Material provided =
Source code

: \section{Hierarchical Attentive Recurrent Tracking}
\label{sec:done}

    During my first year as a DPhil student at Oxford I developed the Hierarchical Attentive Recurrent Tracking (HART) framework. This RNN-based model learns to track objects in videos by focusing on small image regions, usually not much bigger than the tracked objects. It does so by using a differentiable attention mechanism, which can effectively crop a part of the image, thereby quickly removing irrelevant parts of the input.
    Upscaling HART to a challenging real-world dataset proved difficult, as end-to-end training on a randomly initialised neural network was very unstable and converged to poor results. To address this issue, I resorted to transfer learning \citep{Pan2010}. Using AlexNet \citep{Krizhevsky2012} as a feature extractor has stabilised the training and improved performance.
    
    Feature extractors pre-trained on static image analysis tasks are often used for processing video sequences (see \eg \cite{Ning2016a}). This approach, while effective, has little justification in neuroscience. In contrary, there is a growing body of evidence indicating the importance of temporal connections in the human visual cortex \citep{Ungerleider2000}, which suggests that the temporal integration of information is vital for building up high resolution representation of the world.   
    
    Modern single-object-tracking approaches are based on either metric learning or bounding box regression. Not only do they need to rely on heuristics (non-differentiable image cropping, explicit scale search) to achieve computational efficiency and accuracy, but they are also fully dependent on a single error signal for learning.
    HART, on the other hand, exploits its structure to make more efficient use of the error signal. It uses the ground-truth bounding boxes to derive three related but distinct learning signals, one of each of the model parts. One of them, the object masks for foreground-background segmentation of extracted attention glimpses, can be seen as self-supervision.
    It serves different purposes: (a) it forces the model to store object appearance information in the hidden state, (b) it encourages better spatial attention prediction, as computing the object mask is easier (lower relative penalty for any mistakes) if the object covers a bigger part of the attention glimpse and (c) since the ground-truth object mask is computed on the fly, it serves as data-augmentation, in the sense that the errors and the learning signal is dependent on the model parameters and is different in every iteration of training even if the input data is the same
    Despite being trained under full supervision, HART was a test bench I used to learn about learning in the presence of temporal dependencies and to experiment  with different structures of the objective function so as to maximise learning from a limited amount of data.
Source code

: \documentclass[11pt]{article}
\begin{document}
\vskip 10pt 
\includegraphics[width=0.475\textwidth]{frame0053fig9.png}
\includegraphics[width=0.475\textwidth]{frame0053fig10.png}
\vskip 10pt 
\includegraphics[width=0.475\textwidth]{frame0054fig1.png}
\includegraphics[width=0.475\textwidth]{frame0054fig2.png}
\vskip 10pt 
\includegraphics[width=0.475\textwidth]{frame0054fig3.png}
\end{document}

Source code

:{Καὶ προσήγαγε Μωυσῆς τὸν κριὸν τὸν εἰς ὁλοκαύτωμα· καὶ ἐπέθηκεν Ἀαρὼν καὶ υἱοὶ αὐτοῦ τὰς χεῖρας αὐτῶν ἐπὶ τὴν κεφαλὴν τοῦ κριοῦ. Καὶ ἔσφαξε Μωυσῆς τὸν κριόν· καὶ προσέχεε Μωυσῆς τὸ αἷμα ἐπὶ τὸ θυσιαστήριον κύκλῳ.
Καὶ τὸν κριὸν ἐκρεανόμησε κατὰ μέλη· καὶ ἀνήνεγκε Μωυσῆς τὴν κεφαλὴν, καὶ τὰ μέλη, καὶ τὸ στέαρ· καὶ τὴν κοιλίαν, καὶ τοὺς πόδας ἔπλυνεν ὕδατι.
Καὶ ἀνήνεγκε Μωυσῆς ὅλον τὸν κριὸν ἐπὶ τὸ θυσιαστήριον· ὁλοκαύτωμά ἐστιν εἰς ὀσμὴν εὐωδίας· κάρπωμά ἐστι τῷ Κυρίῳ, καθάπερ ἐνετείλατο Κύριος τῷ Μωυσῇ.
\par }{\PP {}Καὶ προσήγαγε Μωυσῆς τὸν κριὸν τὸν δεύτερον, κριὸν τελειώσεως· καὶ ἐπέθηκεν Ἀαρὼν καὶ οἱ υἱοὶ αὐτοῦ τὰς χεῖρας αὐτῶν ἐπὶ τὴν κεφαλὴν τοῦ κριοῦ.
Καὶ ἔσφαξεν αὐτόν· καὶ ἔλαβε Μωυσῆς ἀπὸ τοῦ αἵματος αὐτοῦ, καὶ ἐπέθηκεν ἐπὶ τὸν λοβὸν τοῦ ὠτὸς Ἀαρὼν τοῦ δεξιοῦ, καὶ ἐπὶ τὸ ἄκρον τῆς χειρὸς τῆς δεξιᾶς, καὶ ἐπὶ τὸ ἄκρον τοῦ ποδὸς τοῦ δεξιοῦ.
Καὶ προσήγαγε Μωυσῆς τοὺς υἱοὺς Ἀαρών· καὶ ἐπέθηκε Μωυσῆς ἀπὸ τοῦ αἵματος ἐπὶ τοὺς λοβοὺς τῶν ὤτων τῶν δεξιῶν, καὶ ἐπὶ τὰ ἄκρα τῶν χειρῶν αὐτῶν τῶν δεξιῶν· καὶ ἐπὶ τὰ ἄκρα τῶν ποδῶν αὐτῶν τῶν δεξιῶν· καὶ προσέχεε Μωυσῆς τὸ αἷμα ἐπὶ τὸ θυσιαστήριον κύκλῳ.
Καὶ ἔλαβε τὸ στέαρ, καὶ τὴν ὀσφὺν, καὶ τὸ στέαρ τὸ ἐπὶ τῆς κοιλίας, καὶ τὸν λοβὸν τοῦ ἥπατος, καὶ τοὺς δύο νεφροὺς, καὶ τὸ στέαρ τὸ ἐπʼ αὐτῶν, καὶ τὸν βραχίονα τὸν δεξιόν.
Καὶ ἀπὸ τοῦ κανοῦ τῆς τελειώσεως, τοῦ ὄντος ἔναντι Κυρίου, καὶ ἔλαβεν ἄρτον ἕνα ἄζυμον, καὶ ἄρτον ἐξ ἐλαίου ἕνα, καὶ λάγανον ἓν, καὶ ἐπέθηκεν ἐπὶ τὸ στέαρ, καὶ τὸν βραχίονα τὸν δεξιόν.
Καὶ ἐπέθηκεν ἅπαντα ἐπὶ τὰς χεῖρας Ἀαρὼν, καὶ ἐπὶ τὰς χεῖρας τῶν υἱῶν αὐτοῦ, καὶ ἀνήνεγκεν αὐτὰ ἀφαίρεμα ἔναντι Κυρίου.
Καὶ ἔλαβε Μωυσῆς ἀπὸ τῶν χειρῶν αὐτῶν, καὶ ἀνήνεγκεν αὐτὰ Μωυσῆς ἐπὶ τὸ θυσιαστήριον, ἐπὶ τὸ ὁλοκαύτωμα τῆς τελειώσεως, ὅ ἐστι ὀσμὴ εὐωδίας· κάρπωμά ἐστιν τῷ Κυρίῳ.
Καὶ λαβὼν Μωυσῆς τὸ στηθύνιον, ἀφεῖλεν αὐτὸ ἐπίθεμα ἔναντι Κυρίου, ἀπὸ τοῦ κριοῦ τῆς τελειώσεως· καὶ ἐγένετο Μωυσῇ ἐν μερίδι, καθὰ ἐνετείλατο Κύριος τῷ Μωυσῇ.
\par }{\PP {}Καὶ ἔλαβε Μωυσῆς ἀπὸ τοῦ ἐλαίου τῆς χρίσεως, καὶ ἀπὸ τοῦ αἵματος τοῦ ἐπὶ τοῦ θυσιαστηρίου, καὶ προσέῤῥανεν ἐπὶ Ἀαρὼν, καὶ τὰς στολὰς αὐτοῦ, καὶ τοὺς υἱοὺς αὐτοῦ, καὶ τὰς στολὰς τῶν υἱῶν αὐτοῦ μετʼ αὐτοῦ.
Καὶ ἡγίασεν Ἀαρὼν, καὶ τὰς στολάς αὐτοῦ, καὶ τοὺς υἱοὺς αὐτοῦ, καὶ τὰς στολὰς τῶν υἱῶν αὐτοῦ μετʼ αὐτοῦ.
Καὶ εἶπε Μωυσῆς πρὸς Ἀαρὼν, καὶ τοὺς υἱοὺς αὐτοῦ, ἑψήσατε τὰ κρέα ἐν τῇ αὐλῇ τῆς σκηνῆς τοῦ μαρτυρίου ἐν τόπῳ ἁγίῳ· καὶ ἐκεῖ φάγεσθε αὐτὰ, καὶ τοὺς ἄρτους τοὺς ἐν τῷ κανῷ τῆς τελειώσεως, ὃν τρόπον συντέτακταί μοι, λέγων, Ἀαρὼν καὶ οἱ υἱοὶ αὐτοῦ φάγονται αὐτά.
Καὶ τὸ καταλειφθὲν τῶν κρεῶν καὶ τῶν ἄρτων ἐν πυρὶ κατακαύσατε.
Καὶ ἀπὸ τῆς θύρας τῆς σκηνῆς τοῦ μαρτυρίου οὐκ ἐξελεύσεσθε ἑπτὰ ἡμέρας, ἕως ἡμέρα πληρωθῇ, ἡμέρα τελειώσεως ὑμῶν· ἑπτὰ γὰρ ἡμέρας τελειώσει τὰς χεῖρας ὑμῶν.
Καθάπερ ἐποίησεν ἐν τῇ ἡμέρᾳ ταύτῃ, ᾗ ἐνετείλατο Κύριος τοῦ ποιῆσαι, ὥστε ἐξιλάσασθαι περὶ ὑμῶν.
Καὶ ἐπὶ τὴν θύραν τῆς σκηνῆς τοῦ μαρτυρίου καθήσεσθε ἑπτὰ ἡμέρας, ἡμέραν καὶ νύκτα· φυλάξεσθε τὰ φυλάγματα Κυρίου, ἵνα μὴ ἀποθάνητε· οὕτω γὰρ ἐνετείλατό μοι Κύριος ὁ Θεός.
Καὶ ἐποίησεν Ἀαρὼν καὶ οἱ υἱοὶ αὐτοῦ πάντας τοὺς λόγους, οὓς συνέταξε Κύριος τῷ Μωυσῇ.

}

What to do =
Copy all lines from the material that hold "ἐστιν".

Exercise output =
Καὶ ἀνήνεγκε Μωυσῆς ὅλον τὸν κριὸν ἐπὶ τὸ θυσιαστήριον· ὁλοκαύτωμά ἐστιν εἰς ὀσμὴν εὐωδίας· κάρπωμά ἐστι τῷ Κυρίῳ, καθάπερ ἐνετείλατο Κύριος τῷ Μωυσῇ.
Καὶ ἔλαβε Μωυσῆς ἀπὸ τῶν χειρῶν αὐτῶν, καὶ ἀνήνεγκεν αὐτὰ Μωυσῆς ἐπὶ τὸ θυσιαστήριον, ἐπὶ τὸ ὁλοκαύτωμα τῆς τελειώσεως, ὅ ἐστι ὀσμὴ εὐωδίας· κάρπωμά ἐστιν τῷ Κυρίῳ.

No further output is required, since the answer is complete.